Las Vegas Sun

April 23, 2024

law enforcement:

Sheriff: Metro Police evaluating cameras to be worn by officers

When Southern Nevada’s largest police force finally takes video cameras into the field, Metro Police won’t be using the kind of squad-car cameras that recorded a Henderson officer repeatedly kicking a restrained motorist in the head. The department is instead evaluating miniature cameras that would be attached to officers’ uniforms, Sheriff Doug Gillespie told the Sun on Thursday.

The cameras could record all officer interactions with the public, he said, while dashboard cameras only record what happens in front of a police cruiser.

“A lot of what you do is not in front of the car,” Gillespie said, calling body cameras “the wave of the future.”

Gillespie said his department began looking at the attachable cameras about a year ago but found the technology wasn’t very good. Since then the technology has advanced and hundreds of departments have begun testing them.

The sheriff didn’t have an estimate on when Metro Police will begin using the cameras.

“We have to find the funding for it,” he said. “You need them for every person, but you could have a bank of them. It isn’t like everyone gets one to take home.”

Gillespie said the idea of cameras came up again in recent meetings with the ACLU of Nevada and the NAACP, both of which have asked for a Justice Department investigation of Metro’s relatively high number of officer-involved shootings. “I’ve made a commitment (to them) that we’re going to move forward on the camera project,” he said.

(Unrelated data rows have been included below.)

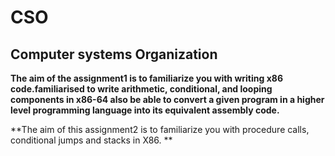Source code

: # CSO
## Computer systems Organization 

**The aim of the assignment1 is to familiarize you with writing x86 code.familiarised to write arithmetic, conditional, and looping components in x86-64 also be able to convert a given program in a higher level programming language into its equivalent assembly code.**

**The aim of this assignment2 is to familiarize you with procedure calls, conditional jumps and stacks in X86. **
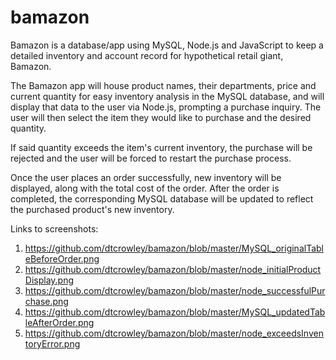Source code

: # bamazon

Bamazon is a database/app using MySQL, Node.js and JavaScript to keep a detailed inventory and account record for hypothetical retail giant, Bamazon.

The Bamazon app will house product names, their departments, price and current quantity for easy inventory analysis in the MySQL database, and will display that data to the user via Node.js, prompting a purchase inquiry. The user will then select the item they would like to purchase and the desired quantity.

If said quantity exceeds the item's current inventory, the purchase will be rejected and the user will be forced to restart the purchase process.

Once the user places an order successfully, new inventory will be displayed, along with the total cost of the order. After the order is completed, the corresponding MySQL database will be updated to reflect the purchased product's new inventory.

Links to screenshots:
1. https://github.com/dtcrowley/bamazon/blob/master/MySQL_originalTableBeforeOrder.png
2. https://github.com/dtcrowley/bamazon/blob/master/node_initialProductDisplay.png
3. https://github.com/dtcrowley/bamazon/blob/master/node_successfulPurchase.png
4. https://github.com/dtcrowley/bamazon/blob/master/MySQL_updatedTableAfterOrder.png
5. https://github.com/dtcrowley/bamazon/blob/master/node_exceedsInventoryError.png
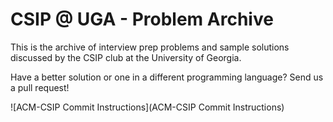 # CSIP @ UGA - Problem Archive

This is the archive of interview prep problems and sample solutions discussed by the CSIP club at the University of Georgia.

Have a better solution or one in a different programming language? Send us a pull request!

![ACM-CSIP Commit Instructions](ACM-CSIP Commit Instructions)
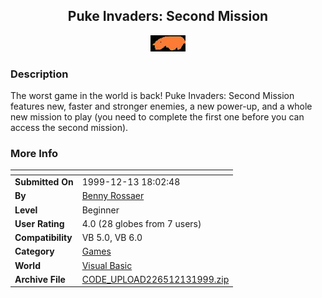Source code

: ﻿<div align="center">

## Puke Invaders:  Second Mission

<img src="kots2.jpg">
</div>

### Description

The worst game in the world is back! Puke Invaders: Second Mission features new, faster and stronger enemies, a new power-up, and a whole new mission to play (you need to complete the first one before you can access the second mission).
 
### More Info
 


<span>             |<span>
---                |---
**Submitted On**   |1999-12-13 18:02:48
**By**             |[Benny Rossaer](https://github.com/Planet-Source-Code/PSCIndex/blob/master/ByAuthor/benny-rossaer.md)
**Level**          |Beginner
**User Rating**    |4.0 (28 globes from 7 users)
**Compatibility**  |VB 5\.0, VB 6\.0
**Category**       |[Games](https://github.com/Planet-Source-Code/PSCIndex/blob/master/ByCategory/games__1-38.md)
**World**          |[Visual Basic](https://github.com/Planet-Source-Code/PSCIndex/blob/master/ByWorld/visual-basic.md)
**Archive File**   |[CODE\_UPLOAD226512131999\.zip](https://github.com/Planet-Source-Code/benny-rossaer-puke-invaders-second-mission__1-4886/archive/master.zip)








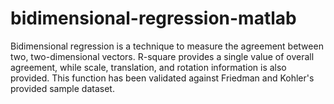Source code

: # bidimensional-regression-matlab
Bidimensional regression is a technique to measure the agreement between two, two-dimensional vectors. R-square provides a single value of overall agreement, while scale, translation, and rotation information is also provided. This function has been validated against Friedman and Kohler's provided sample dataset.
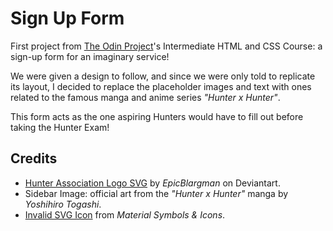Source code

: # Sign Up Form

First project from [The Odin Project](https://www.theodinproject.com/)'s Intermediate HTML and CSS Course: a sign-up form for an imaginary service!

We were given a design to follow, and since we were only told to replicate its layout, I decided to replace the placeholder images and text with ones related to the famous manga and anime series *"Hunter x Hunter"*.

This form acts as the one aspiring Hunters would have to fill out before taking the Hunter Exam!

## Credits

- [Hunter Association Logo SVG](https://www.deviantart.com/epicblargman/art/Hunter-Association-Logo-Scalable-Vector-410490338) by *EpicBlargman* on Deviantart.
- Sidebar Image: official art from the *"Hunter x Hunter"* manga by *Yoshihiro Togashi*.
- [Invalid SVG Icon](https://fonts.google.com/icons?selected=Material+Symbols+Outlined:error:FILL@0;wght@400;GRAD@0;opsz@24&icon.query=invalid&icon.size=24&icon.color=%23000000) from *Material Symbols & Icons*.
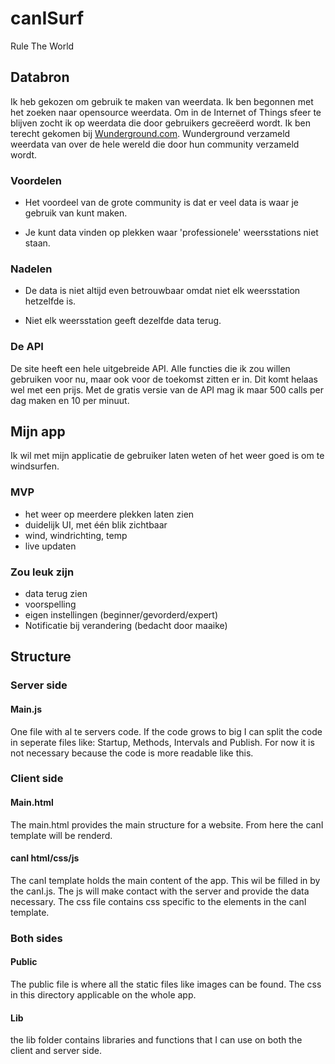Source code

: # canISurf
Rule The World

## Databron

Ik heb gekozen om gebruik te maken van weerdata. Ik ben begonnen met het zoeken naar opensource weerdata. Om in de Internet of Things sfeer te blijven zocht ik op weerdata die door gebruikers gecreëerd wordt. Ik ben terecht gekomen bij [Wunderground.com](https://www.wunderground.com). Wunderground verzameld weerdata van over de hele wereld die door hun community verzameld wordt.

### Voordelen

- Het voordeel van de grote community is dat er veel data is waar je gebruik van kunt maken.

- Je kunt data vinden op plekken waar 'professionele' weersstations niet staan.

### Nadelen

- De data is niet altijd even betrouwbaar omdat niet elk weersstation hetzelfde is.

- Niet elk weersstation geeft dezelfde data terug.

### De API

De site heeft een hele uitgebreide API. Alle functies die ik zou willen gebruiken voor nu, maar ook voor de toekomst zitten er in. Dit komt helaas wel met een prijs. Met de gratis versie van de API mag ik maar 500 calls per dag maken en 10 per minuut.


## Mijn app

Ik wil met mijn applicatie de gebruiker laten weten of het weer goed is om te windsurfen. 

### MVP

- het weer op meerdere plekken laten zien
- duidelijk UI, met één blik zichtbaar
- wind, windrichting, temp
- live updaten

### Zou leuk zijn

- data terug zien
- voorspelling
- eigen instellingen (beginner/gevorderd/expert)
- Notificatie bij verandering (bedacht door maaike)


## Structure

### Server side

#### Main.js
One file with al te servers code. If the code grows to big I can split the code in seperate files like: Startup, Methods, Intervals and Publish. For now it is not necessary because the code is more readable like this.

### Client side

#### Main.html
The main.html provides the main structure for a website. From here the canI template will be renderd.

#### canI html/css/js
The canI template holds the main content of the app. This wil be filled in by the canI.js. The js will make contact with the server and provide the data necessary.
The css file contains css specific to the elements in the canI template.

### Both sides

#### Public
The public file is where all the static files like images can be found. The css in this directory applicable on the whole app.

#### Lib
the lib folder contains libraries and functions that I can use on both the client and server side.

The Sun reported this week that the head of the police union said implementation of cameras would need to be negotiated in contract talks.

Gillespie had a different opinion. “I don’t see it as part of collective bargaining,” he said. “If that’s the case, then whether we put a shotgun in the car or lights (would also have to be negotiated).”

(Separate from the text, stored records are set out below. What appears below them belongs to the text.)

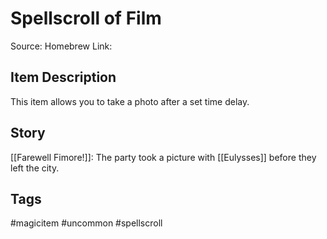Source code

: # Spellscroll of Film
Source: Homebrew
Link: 
## Item Description
This item allows you to take a photo after a set time delay.

## Story
[[Farewell Fimore!]]: The party took a picture with [[Eulysses]] before they left the city.
## Tags
#magicitem #uncommon #spellscroll

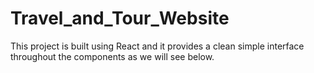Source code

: # Travel_and_Tour_Website
This project is built using React and it provides a clean simple interface throughout the components as we will see below.
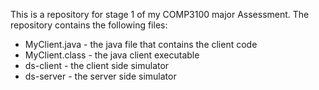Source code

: This is a repository for stage 1 of my COMP3100 major Assessment. The repository contains the following files:

* MyClient.java - the java file that contains the client code 
* MyClient.class - the java client executable 
* ds-client - the client side simulator 
* ds-server - the server side simulator 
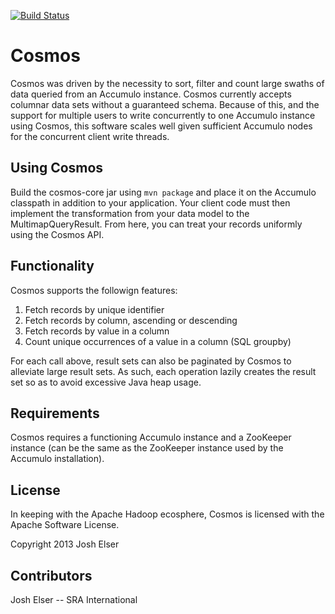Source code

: [![Build Status](https://travis-ci.org/joshelser/cosmos.png)](https://travis-ci.org/joshelser/cosmos.png)

Cosmos
========

Cosmos was driven by the necessity to sort, filter and count large swaths of 
data queried from an Accumulo instance. Cosmos currently accepts columnar data sets
without a guaranteed schema. Because of this, and the support for multiple users 
to write concurrently to one Accumulo instance using Cosmos, this software scales 
well given sufficient Accumulo nodes for the concurrent client write threads.

## Using Cosmos

Build the cosmos-core jar using `mvn package` and place it on the Accumulo classpath
in addition to your application. Your client code must then implement the transformation
from your data model to the MultimapQueryResult. From here, you can treat your records 
uniformly using the Cosmos API.


## Functionality

Cosmos supports the followign features:

1. Fetch records by unique identifier
2. Fetch records by column, ascending or descending
3. Fetch records by value in a column
4. Count unique occurrences of a value in a column (SQL groupby)

For each call above, result sets can also be paginated by Cosmos to alleviate large result sets. 
As such, each operation lazily creates the result set so as to avoid excessive Java heap usage.

## Requirements

Cosmos requires a functioning Accumulo instance and a ZooKeeper instance (can be the same as the 
ZooKeeper instance used by the Accumulo installation).

## License

In keeping with the Apache Hadoop ecosphere, Cosmos is licensed with the Apache Software License.

Copyright 2013 Josh Elser

## Contributors

Josh Elser -- SRA International
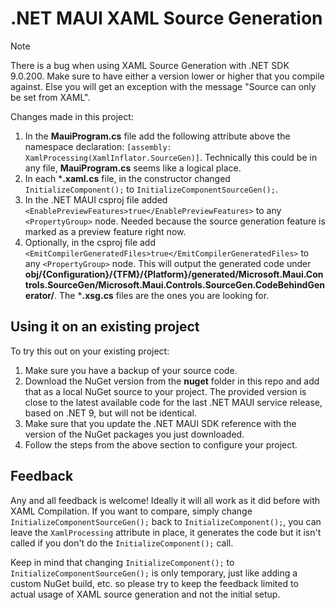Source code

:# .NET MAUI XAML Source Generation

> [!NOTE]
> There is a bug when using XAML Source Generation with .NET SDK 9.0.200. Make sure to have either a version lower or higher that you compile against. Else you will get an exception with the message "Source can only be set from XAML".

Changes made in this project:

1. In the **MauiProgram.cs** file add the following attribute above the namespace declaration: `[assembly: XamlProcessing(XamlInflator.SourceGen)]`. Technically this could be in any file, **MauiProgram.cs** seems like a logical place.
2. In each ***.xaml.cs** file, in the constructor changed `InitializeComponent();` to `InitializeComponentSourceGen();`.
3. In the .NET MAUI csproj file added `<EnablePreviewFeatures>true</EnablePreviewFeatures>` to any `<PropertyGroup>` node. Needed because the source generation feature is marked as a preview feature right now.
4. Optionally, in the csproj file add `<EmitCompilerGeneratedFiles>true</EmitCompilerGeneratedFiles>` to any `<PropertyGroup>` node. This will output the generated code under **obj/{Configuration}/{TFM}/{Platform}/generated/Microsoft.Maui.Controls.SourceGen/Microsoft.Maui.Controls.SourceGen.CodeBehindGenerator/**. The ***.xsg.cs** files are the ones you are looking for.

## Using it on an existing project

To try this out on your existing project:

1. Make sure you have a backup of your source code.
2. Download the NuGet version from the **nuget** folder in this repo and add that as a local NuGet source to your project. The provided version is close to the latest available code for the last .NET MAUI service release, based on .NET 9, but will not be identical.
3. Make sure that you update the .NET MAUI SDK reference with the version of the NuGet packages you just downloaded.
4. Follow the steps from the above section to configure your project.

## Feedback

Any and all feedback is welcome! Ideally it will all work as it did before with XAML Compilation. If you want to compare, simply change `InitializeComponentSourceGen();` back to `InitializeComponent();`, you can leave the `XamlProcessing` attribute in place, it generates the code but it isn't called if you don't do the `InitializeComponent();` call.

Keep in mind that changing `InitializeComponent();` to `InitializeComponentSourceGen();` is only temporary, just like adding a custom NuGet build, etc. so please try to keep the feedback limited to actual usage of XAML source generation and not the initial setup.
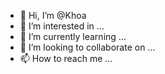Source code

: - 👋 Hi, I’m @Khoa
- 👀 I’m interested in ...
- 🌱 I’m currently learning ...
- 💞️ I’m looking to collaborate on ...
- 📫 How to reach me ...

<!---
Khoa/khoa is a ✨ special ✨ repository because its `README.md` (this file) appears on your GitHub profile.
You can click the Preview link to take a look at your changes.
--->
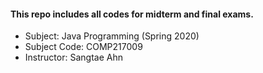 #### This repo includes all codes for midterm and final exams. 
- Subject: Java Programming (Spring 2020)
- Subject Code: COMP217009
- Instructor: Sangtae Ahn
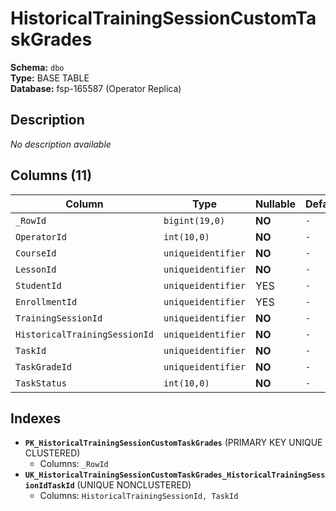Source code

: # HistoricalTrainingSessionCustomTaskGrades

**Schema:** `dbo`  
**Type:** BASE TABLE  
**Database:** fsp-165587 (Operator Replica)

## Description

*No description available*

## Columns (11)

| Column | Type | Nullable | Default | Keys | Description |
|--------|------|----------|---------|------|-------------|
| `_RowId` | `bigint(19,0)` | **NO** | `-` | PK | - |
| `OperatorId` | `int(10,0)` | **NO** | `-` | - | - |
| `CourseId` | `uniqueidentifier` | **NO** | `-` | - | - |
| `LessonId` | `uniqueidentifier` | **NO** | `-` | - | - |
| `StudentId` | `uniqueidentifier` | YES | `-` | - | - |
| `EnrollmentId` | `uniqueidentifier` | YES | `-` | - | - |
| `TrainingSessionId` | `uniqueidentifier` | **NO** | `-` | - | - |
| `HistoricalTrainingSessionId` | `uniqueidentifier` | **NO** | `-` | - | - |
| `TaskId` | `uniqueidentifier` | **NO** | `-` | - | - |
| `TaskGradeId` | `uniqueidentifier` | **NO** | `-` | - | - |
| `TaskStatus` | `int(10,0)` | **NO** | `-` | - | - |

## Indexes

- **`PK_HistoricalTrainingSessionCustomTaskGrades`** (PRIMARY KEY UNIQUE CLUSTERED)
  - Columns: `_RowId`
- **`UK_HistoricalTrainingSessionCustomTaskGrades_HistoricalTrainingSessionIdTaskId`** (UNIQUE NONCLUSTERED)
  - Columns: `HistoricalTrainingSessionId, TaskId`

But Gillespie said he discussed the cameras with union representatives this week and the union will be a part of the process.

“I told them, ‘Listen, we’re going to move toward a camera system,” he said. “I really think it’s in the best interests of everyone that we do it and it’s the wave of the future. It’s going to happen so let’s just understand that for what it is and move forward.”

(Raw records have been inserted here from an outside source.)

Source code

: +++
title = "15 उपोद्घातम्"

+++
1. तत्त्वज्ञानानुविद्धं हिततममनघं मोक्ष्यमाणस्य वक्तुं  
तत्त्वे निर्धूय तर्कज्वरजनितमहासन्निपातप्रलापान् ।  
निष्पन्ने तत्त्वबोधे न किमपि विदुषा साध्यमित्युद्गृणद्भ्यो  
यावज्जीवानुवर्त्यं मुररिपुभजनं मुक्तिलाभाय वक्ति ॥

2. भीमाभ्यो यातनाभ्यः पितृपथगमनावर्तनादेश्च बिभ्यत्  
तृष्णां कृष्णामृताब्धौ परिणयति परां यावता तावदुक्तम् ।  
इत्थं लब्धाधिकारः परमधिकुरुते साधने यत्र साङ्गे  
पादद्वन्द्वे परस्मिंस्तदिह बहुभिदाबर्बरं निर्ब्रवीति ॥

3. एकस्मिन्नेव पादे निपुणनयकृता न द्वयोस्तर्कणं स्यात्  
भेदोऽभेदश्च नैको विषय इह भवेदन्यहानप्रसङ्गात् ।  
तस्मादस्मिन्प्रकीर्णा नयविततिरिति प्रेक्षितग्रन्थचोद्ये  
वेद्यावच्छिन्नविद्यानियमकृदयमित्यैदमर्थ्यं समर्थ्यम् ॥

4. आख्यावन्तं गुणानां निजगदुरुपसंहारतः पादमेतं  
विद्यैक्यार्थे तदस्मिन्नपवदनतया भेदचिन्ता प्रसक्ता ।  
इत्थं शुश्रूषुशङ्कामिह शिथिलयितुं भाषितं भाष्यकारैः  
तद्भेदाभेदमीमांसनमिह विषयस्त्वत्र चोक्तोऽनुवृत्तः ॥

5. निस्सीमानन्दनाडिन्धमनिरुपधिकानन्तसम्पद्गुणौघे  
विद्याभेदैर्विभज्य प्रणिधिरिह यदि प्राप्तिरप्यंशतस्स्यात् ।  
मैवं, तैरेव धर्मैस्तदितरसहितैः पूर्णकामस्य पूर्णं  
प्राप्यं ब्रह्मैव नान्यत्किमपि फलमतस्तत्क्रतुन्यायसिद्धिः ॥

Dashboard cameras in Nevada Highway Patrol vehicles recorded the October 2010 incident in which a Henderson police officer kicked a restrained man in the head. That led to a settlement of about $250,000 for the man, Michael Greene, and his wife. The state settled with Greene for another $35,000.

Greene was captured on Highway Patrol cameras swerving for two or three minutes as he drove east on Lake Mead Parkway. When he was stopped and dragged out of his car by five officers, Henderson Sgt. Brett Seekatz walked up and kicked him in the head five times.

Seekatz was disciplined more than a year ago for the incident. City Council members, however, only learned of the incident after the Sun reported it last week.

Early Thursday, Henderson Police Chief Jutta Chambers announced she would retire. Behind the scenes, some say Chambers was a City Council scapegoat since Seekatz had already been disciplined and could not be punished twice for the incident.

The city charter forbids the City Council from making personnel decisions. That’s the job of City Manager Mark Calhoun, who sources say was pressured by the council to oust Chambers. Calhoun earlier this week also announced he would soon retire.